Records for the task START

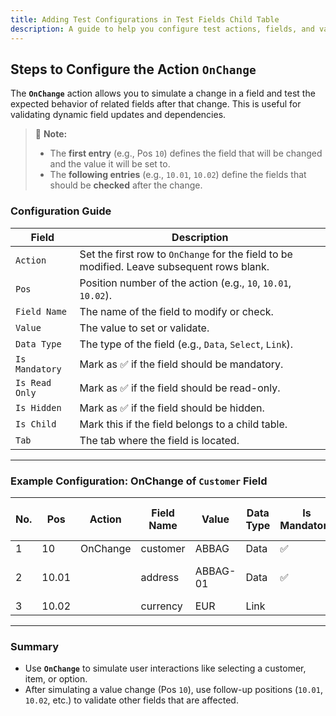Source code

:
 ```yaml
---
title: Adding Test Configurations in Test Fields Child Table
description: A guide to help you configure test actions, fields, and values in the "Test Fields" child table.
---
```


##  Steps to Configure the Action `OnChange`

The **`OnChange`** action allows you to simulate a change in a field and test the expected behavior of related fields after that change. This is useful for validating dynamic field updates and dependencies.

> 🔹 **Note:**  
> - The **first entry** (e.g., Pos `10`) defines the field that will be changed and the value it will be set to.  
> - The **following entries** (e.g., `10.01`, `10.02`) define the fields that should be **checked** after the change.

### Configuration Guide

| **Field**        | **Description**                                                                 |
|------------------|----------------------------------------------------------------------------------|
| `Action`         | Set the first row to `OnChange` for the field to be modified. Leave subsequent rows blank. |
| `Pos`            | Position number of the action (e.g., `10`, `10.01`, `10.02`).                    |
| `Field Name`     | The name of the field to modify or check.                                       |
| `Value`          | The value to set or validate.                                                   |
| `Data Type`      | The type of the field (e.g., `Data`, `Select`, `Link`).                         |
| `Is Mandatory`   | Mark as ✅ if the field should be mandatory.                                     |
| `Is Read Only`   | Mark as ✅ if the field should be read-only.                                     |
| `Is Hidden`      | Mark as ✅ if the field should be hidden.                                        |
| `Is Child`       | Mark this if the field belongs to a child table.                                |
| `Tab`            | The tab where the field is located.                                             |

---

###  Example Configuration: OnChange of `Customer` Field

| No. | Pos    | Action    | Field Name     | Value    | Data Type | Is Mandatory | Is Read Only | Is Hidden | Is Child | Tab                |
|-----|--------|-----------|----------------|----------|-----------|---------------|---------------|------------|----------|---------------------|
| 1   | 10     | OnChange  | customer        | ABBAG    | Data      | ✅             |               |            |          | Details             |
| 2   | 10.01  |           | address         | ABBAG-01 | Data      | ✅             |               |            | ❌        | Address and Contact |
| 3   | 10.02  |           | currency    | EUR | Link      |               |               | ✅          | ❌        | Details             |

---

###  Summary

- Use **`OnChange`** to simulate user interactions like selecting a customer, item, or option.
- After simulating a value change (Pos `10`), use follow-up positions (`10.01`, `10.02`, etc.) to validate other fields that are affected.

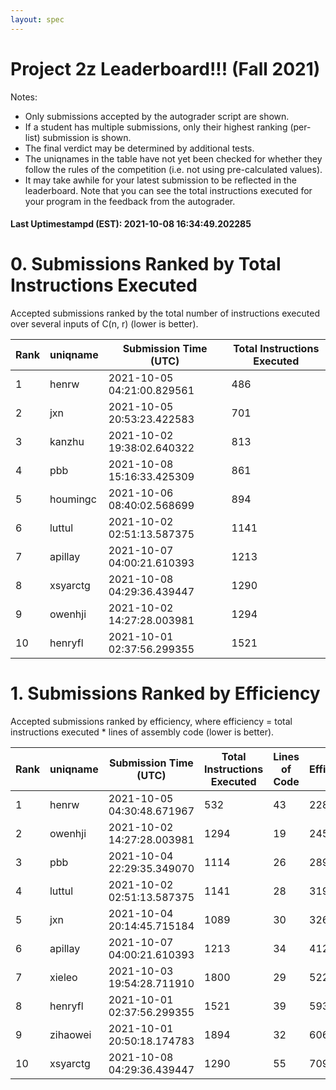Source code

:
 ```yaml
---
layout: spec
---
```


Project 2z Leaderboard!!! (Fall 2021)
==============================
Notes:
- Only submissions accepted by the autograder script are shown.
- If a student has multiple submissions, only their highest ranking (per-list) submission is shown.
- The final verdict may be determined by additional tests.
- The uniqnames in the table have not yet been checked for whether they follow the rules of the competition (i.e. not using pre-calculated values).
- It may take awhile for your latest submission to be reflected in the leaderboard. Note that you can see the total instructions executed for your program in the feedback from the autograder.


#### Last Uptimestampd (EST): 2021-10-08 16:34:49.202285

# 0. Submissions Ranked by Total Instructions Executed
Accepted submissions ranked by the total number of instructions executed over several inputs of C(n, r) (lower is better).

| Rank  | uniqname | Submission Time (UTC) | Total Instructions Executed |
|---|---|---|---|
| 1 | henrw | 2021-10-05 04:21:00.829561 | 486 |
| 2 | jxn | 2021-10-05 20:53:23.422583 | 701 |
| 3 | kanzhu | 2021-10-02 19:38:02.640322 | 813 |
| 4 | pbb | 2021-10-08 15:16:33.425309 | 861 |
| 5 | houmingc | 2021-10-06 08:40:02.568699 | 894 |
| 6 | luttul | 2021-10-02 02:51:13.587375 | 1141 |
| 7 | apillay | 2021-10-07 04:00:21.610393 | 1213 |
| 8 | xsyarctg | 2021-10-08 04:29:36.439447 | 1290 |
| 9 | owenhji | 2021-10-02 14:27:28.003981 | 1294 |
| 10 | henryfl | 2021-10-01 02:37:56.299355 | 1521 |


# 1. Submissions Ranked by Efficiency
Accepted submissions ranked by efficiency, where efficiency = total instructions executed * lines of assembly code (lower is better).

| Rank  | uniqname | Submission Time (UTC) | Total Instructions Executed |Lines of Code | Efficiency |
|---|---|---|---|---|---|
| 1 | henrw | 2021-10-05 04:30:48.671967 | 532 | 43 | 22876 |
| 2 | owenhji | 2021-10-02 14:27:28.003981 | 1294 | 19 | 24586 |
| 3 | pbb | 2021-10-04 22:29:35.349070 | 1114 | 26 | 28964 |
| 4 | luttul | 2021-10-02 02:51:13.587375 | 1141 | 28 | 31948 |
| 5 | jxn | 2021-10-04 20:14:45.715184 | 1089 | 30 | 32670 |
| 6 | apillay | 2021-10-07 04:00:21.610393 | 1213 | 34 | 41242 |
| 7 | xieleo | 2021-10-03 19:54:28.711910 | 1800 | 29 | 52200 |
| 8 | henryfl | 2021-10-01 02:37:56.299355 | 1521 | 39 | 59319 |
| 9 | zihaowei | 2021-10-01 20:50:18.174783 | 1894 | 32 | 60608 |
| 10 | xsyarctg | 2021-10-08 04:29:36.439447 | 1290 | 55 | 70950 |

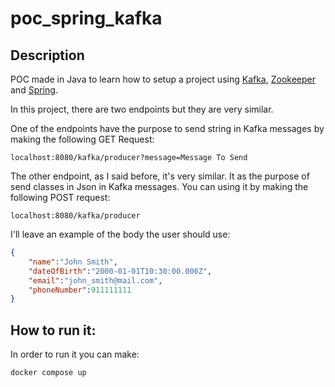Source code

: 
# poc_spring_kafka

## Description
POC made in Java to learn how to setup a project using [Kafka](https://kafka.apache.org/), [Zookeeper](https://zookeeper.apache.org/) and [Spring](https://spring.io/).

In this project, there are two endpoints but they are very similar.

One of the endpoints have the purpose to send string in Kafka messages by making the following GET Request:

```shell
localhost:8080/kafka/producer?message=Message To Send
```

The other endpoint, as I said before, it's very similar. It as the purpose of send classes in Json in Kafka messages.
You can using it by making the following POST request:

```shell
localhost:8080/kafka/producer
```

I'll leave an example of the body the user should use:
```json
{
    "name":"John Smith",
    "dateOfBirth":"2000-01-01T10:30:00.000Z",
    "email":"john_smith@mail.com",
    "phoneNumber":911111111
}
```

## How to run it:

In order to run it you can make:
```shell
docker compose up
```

Records for the task END

Exercise. Set down the records exactly, without the pictures.

Task output.
Source code

:
 ```yaml
---
title: Adding Test Configurations in Test Fields Child Table
description: A guide to help you configure test actions, fields, and values in the "Test Fields" child table.
---
```


##  Steps to Configure the Action `OnChange`

The **`OnChange`** action allows you to simulate a change in a field and test the expected behavior of related fields after that change. This is useful for validating dynamic field updates and dependencies.

> 🔹 **Note:**  
> - The **first entry** (e.g., Pos `10`) defines the field that will be changed and the value it will be set to.  
> - The **following entries** (e.g., `10.01`, `10.02`) define the fields that should be **checked** after the change.

### Configuration Guide

| **Field**        | **Description**                                                                 |
|------------------|----------------------------------------------------------------------------------|
| `Action`         | Set the first row to `OnChange` for the field to be modified. Leave subsequent rows blank. |
| `Pos`            | Position number of the action (e.g., `10`, `10.01`, `10.02`).                    |
| `Field Name`     | The name of the field to modify or check.                                       |
| `Value`          | The value to set or validate.                                                   |
| `Data Type`      | The type of the field (e.g., `Data`, `Select`, `Link`).                         |
| `Is Mandatory`   | Mark as ✅ if the field should be mandatory.                                     |
| `Is Read Only`   | Mark as ✅ if the field should be read-only.                                     |
| `Is Hidden`      | Mark as ✅ if the field should be hidden.                                        |
| `Is Child`       | Mark this if the field belongs to a child table.                                |
| `Tab`            | The tab where the field is located.                                             |

---

###  Example Configuration: OnChange of `Customer` Field

| No. | Pos    | Action    | Field Name     | Value    | Data Type | Is Mandatory | Is Read Only | Is Hidden | Is Child | Tab                |
|-----|--------|-----------|----------------|----------|-----------|---------------|---------------|------------|----------|---------------------|
| 1   | 10     | OnChange  | customer        | ABBAG    | Data      | ✅             |               |            |          | Details             |
| 2   | 10.01  |           | address         | ABBAG-01 | Data      | ✅             |               |            | ❌        | Address and Contact |
| 3   | 10.02  |           | currency    | EUR | Link      |               |               | ✅          | ❌        | Details             |

---

###  Summary

- Use **`OnChange`** to simulate user interactions like selecting a customer, item, or option.
- After simulating a value change (Pos `10`), use follow-up positions (`10.01`, `10.02`, etc.) to validate other fields that are affected.

Source code

:
 ```yaml
---
layout: spec
---
```


Project 2z Leaderboard!!! (Fall 2021)
==============================
Notes:
- Only submissions accepted by the autograder script are shown.
- If a student has multiple submissions, only their highest ranking (per-list) submission is shown.
- The final verdict may be determined by additional tests.
- The uniqnames in the table have not yet been checked for whether they follow the rules of the competition (i.e. not using pre-calculated values).
- It may take awhile for your latest submission to be reflected in the leaderboard. Note that you can see the total instructions executed for your program in the feedback from the autograder.


#### Last Uptimestampd (EST): 2021-10-08 16:34:49.202285

# 0. Submissions Ranked by Total Instructions Executed
Accepted submissions ranked by the total number of instructions executed over several inputs of C(n, r) (lower is better).

| Rank  | uniqname | Submission Time (UTC) | Total Instructions Executed |
|---|---|---|---|
| 1 | henrw | 2021-10-05 04:21:00.829561 | 486 |
| 2 | jxn | 2021-10-05 20:53:23.422583 | 701 |
| 3 | kanzhu | 2021-10-02 19:38:02.640322 | 813 |
| 4 | pbb | 2021-10-08 15:16:33.425309 | 861 |
| 5 | houmingc | 2021-10-06 08:40:02.568699 | 894 |
| 6 | luttul | 2021-10-02 02:51:13.587375 | 1141 |
| 7 | apillay | 2021-10-07 04:00:21.610393 | 1213 |
| 8 | xsyarctg | 2021-10-08 04:29:36.439447 | 1290 |
| 9 | owenhji | 2021-10-02 14:27:28.003981 | 1294 |
| 10 | henryfl | 2021-10-01 02:37:56.299355 | 1521 |


# 1. Submissions Ranked by Efficiency
Accepted submissions ranked by efficiency, where efficiency = total instructions executed * lines of assembly code (lower is better).

| Rank  | uniqname | Submission Time (UTC) | Total Instructions Executed |Lines of Code | Efficiency |
|---|---|---|---|---|---|
| 1 | henrw | 2021-10-05 04:30:48.671967 | 532 | 43 | 22876 |
| 2 | owenhji | 2021-10-02 14:27:28.003981 | 1294 | 19 | 24586 |
| 3 | pbb | 2021-10-04 22:29:35.349070 | 1114 | 26 | 28964 |
| 4 | luttul | 2021-10-02 02:51:13.587375 | 1141 | 28 | 31948 |
| 5 | jxn | 2021-10-04 20:14:45.715184 | 1089 | 30 | 32670 |
| 6 | apillay | 2021-10-07 04:00:21.610393 | 1213 | 34 | 41242 |
| 7 | xieleo | 2021-10-03 19:54:28.711910 | 1800 | 29 | 52200 |
| 8 | henryfl | 2021-10-01 02:37:56.299355 | 1521 | 39 | 59319 |
| 9 | zihaowei | 2021-10-01 20:50:18.174783 | 1894 | 32 | 60608 |
| 10 | xsyarctg | 2021-10-08 04:29:36.439447 | 1290 | 55 | 70950 |

Source code

: 
# poc_spring_kafka

## Description
POC made in Java to learn how to setup a project using [Kafka](https://kafka.apache.org/), [Zookeeper](https://zookeeper.apache.org/) and [Spring](https://spring.io/).

In this project, there are two endpoints but they are very similar.

One of the endpoints have the purpose to send string in Kafka messages by making the following GET Request:

```shell
localhost:8080/kafka/producer?message=Message To Send
```

The other endpoint, as I said before, it's very similar. It as the purpose of send classes in Json in Kafka messages.
You can using it by making the following POST request:

```shell
localhost:8080/kafka/producer
```

I'll leave an example of the body the user should use:
```json
{
    "name":"John Smith",
    "dateOfBirth":"2000-01-01T10:30:00.000Z",
    "email":"john_smith@mail.com",
    "phoneNumber":911111111
}
```

## How to run it:

In order to run it you can make:
```shell
docker compose up
```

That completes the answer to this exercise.